Other causes of bruxism are more structural in nature. Bite problems—overbite, underbite, crossbite—for example, make it so that at least some of our top and bottom teeth hit unnaturally when you chew or smile. Additionally, when you are sleeping, your lower jaw looks for a natural, comfortable position in which to rest. If your teeth are poorly aligned, your lower jaw will move back and forth in search of an acceptable resting position.

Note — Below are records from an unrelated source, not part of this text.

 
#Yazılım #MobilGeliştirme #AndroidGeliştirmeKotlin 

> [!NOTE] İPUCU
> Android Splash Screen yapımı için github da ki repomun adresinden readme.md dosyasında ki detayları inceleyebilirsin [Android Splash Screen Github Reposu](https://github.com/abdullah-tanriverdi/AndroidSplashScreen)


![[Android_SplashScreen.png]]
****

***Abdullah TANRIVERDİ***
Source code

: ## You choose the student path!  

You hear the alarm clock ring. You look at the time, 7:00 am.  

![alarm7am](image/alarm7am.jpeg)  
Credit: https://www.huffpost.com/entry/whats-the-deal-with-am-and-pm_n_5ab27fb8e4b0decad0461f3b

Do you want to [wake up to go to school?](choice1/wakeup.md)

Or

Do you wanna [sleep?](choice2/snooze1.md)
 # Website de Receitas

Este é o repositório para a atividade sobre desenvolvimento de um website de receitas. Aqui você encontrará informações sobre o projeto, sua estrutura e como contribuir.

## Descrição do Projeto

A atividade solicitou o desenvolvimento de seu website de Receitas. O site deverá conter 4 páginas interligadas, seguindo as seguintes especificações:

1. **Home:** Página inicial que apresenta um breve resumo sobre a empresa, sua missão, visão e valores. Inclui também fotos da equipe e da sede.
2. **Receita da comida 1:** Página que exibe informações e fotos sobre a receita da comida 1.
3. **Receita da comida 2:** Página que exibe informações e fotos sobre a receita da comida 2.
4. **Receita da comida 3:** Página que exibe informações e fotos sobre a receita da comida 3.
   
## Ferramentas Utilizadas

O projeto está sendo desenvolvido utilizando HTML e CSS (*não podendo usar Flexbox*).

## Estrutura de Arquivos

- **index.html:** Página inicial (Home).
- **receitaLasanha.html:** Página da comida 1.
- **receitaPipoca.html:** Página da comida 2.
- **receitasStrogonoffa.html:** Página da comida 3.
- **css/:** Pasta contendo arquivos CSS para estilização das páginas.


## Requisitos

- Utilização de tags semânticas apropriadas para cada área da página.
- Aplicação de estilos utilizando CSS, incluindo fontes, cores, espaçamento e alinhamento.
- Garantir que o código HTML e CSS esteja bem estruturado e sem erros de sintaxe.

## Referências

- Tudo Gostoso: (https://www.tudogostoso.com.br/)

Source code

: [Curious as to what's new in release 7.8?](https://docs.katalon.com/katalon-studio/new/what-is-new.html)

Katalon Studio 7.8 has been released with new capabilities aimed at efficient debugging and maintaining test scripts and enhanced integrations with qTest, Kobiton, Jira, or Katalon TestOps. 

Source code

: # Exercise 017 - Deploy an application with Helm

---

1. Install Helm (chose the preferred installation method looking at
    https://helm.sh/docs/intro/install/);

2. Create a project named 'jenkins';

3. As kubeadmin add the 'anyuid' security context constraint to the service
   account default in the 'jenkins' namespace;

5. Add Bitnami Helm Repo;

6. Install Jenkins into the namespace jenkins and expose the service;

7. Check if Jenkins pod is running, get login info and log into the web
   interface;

What Will Happen To My Smile?
In the short-term you are likely to notice that your jaw feels stiff or sore. Specific teeth that are frequently hitting one another may also become sensitive. People who grind their teeth while they are asleep often wake up with headaches or neck pain.
As bruxism continues on untreated, it will begin to erode the foundation of your smile. Your dental enamel will become thinner from tooth-on-tooth contact. You may notice that your teeth are cracking or chipping more frequently than before. Bruxism can even change your dental alignment over time.
What Should I Do?
Protect your smile by staying alert for the symptoms of bruxism we’ve discussed today. Reach out to your dental team if you think you may be battling bruxism. The treatments our team uses are designed to bring your top and bottom teeth into balance, to relief TMJ pressure, and to protect vulnerable dental enamel.